I'm currently attempting to use withIdAttribute
with PubSubIO
to deduplicate messages that come from PubSub (since PubSub only guarantees at least once delivery).
My messages have four fields, label1
, label2
, timestamp
, and value
. A value is unique to the two labels at some timestamp. Therefore, I additionally set a uniqueID
attribute before writing to PubSub equal to these three values joined as a string.
For example, this is what I get from reading from a subscription using the gcp console tool.
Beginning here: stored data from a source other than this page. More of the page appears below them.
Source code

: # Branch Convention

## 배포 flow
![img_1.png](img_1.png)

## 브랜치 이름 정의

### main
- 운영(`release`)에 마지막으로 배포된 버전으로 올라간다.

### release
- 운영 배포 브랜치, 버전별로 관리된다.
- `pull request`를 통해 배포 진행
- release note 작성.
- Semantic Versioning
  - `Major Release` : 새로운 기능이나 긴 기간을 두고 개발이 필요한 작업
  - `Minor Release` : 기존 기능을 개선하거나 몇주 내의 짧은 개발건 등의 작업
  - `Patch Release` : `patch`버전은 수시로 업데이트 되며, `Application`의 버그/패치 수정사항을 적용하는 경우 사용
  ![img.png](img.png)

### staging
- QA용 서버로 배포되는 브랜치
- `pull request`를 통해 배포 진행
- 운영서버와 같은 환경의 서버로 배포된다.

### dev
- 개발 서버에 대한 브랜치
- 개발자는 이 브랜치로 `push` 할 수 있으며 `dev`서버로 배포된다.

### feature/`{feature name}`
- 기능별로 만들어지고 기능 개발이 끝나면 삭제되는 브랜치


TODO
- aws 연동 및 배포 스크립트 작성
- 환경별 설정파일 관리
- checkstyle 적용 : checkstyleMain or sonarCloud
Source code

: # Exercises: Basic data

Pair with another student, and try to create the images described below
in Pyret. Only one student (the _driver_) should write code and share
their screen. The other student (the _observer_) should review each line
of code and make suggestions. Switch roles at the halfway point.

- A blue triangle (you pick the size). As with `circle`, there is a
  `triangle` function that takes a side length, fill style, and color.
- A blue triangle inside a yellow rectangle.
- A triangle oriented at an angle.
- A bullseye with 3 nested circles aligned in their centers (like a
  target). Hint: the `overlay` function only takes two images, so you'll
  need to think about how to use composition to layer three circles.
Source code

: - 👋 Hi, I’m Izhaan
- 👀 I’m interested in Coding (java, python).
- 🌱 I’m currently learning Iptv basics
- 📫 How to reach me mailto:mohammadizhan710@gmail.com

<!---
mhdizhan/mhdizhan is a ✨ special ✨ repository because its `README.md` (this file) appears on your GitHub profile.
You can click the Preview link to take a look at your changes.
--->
┌───────────────────────────────────────────────────────────────────────────────────────────────────────────┬────────────────┬───────────────────────────────────────────────────────────────────────────────────────────────────┐
│ DATA │ MESSAGE_ID │ ATTRIBUTES │
├───────────────────────────────────────────────────────────────────────────────────────────────────────────┼────────────────┼───────────────────────────────────────────────────────────────────────────────────────────────────┤
│ {"label1":"5c381a51-2873-49b8-acf5-60a0fa59fc65","label2":"foobarbaz","timestamp":1513199383,"value":4.2} │ 11185357338249 │ eventTime=2017-12-13T21:09:43Z uniqueID=5c381a51-2873-49b8-acf5-60a0fa59fc65:foobarbaz:1513199383 │
└───────────────────────────────────────────────────────────────────────────────────────────────────────────┴────────────────┴───────────────────────────────────────────────────────────────────────────────────────────────────┘
In my beam job, running on GCP Dataflow, I decode these messages as json, window them, group them by their two labels, and then attempt to aggregate them. However, in my aggregation class CreateMyAggregationsFn
I'm seeing duplicate messages that have the same label1
, label2
, and timestamp
.
public class MyBeam {
public interface MyBeanOptions extends PipelineOptions {
// ...
}
private static class MyMessage implements Serializable {
public long timestamp;
public double value;
public String label1;
public String label2;
}
private static class CreateMyAggregationsFn extends DoFn<KV<String, Iterable<MyMessage>>, MyAggregate> {
@ProcessElement
public void processElement(ProcessContext c) {
ArrayList<MyMessage> messages = new ArrayList<>();
c.element().getValue().forEach(messages::add);
Collections.sort(messages, (msg1, msg2) -> Long.compare(msg1.timestamp, msg2.timestamp));
MyMessage prev = null
for (MyMessage msg : messages) {
if (prev != null &&
msg.timestamp == prev.timestamp &&
msg.label1.equals(prev.label1) &&
msg.label2.equals(prev.label2)) {
// ... identifying duplicates here
}
prev = msg;
}
...
}
}
public static void main(String[] args) throws IOException {
MyBeamOptions options = PipelineOptionsFactory.fromArgs(args).withValidation().as(MyBeamOptions.class);
Pipeline pipeline = Pipeline.create(options);
PubsubIO.Read<String> pubsubReadSubscription =
PubsubIO.readStrings()
.withTimestampAttribute("eventTime")
.withIdAttribute("uniqueID")
.fromSubscription(options.getPubsubSubscription());
pipeline
.apply("PubsubReadSubscription", pubsubReadSubscription)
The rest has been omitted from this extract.